Location of weather stations

Fig. 2

Altitude of weather stations

Minimum and maximum temperatures were averaged to obtain a rough estimate of daily medium temperatures. Then monthly mean of medium temperature (Tmed-MM) and monthly cumulated precipitation (Prec-MC) were calculated provided that at least 21 daily data in a month were registered. If not, the corresponding monthly value is set to Not Available (NA), i.e., missing value. Besides, a nonparametric test for outlier detection of these monthly values is performed. This test is based on median absolute deviation (MAD) and is suggested in Sprent (1998) as “simple and reasonably robust test.” In fact, MAD is itself a robust estimator of the spread of a univariate data series.
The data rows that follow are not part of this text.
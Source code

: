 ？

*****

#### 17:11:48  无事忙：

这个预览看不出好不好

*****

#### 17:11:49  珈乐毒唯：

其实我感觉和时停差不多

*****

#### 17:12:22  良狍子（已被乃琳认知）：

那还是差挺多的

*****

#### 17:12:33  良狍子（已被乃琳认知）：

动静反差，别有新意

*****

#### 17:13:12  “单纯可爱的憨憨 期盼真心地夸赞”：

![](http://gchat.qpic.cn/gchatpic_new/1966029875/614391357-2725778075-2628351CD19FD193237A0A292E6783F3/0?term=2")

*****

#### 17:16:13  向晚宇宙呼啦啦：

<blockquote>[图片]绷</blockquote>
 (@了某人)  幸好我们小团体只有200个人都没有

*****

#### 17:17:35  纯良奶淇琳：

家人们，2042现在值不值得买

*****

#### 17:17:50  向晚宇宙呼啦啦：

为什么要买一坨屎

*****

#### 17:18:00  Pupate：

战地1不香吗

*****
More specifically, let \(x_{i}\) be the element of a data series with \(i=1,\ldots ,n\) and \(x_{\mathrm {Med}}\) the median of the series; then, MAD is the median of the absolute deviation from the median:

$$ \mathrm{MAD}=\mathrm{Median}(\vert x_{i}-x_{\rm Med} \vert) $$

(1)

and \(x_{i}\) is detected as outlier if

$$ \frac{\vert x_{i}-x_{\mathrm{Med}} \vert}{\mathrm{MAD}} > M $$

(2)

where \(M=5\) following Sprent and Smeeton (2001). They suggest this rule of thumb because of the approximate relation \(5\mathrm {MAD}=3\mathrm {Sd}\), with Sd denoting standard deviation. The cross stations’ outliers detected and successively removed by the MAD-based test applied over the period 1971–2000 are zero for Tmed-MM and 150 for Prec-MC. The latter is not significant with respect to the 33,840 overall number of data (360 monthly values \(\times \) 94 stations). Summary statistics for Tmed-MM and Prec-MM are reported in Table 1 together with the overall number of missing data.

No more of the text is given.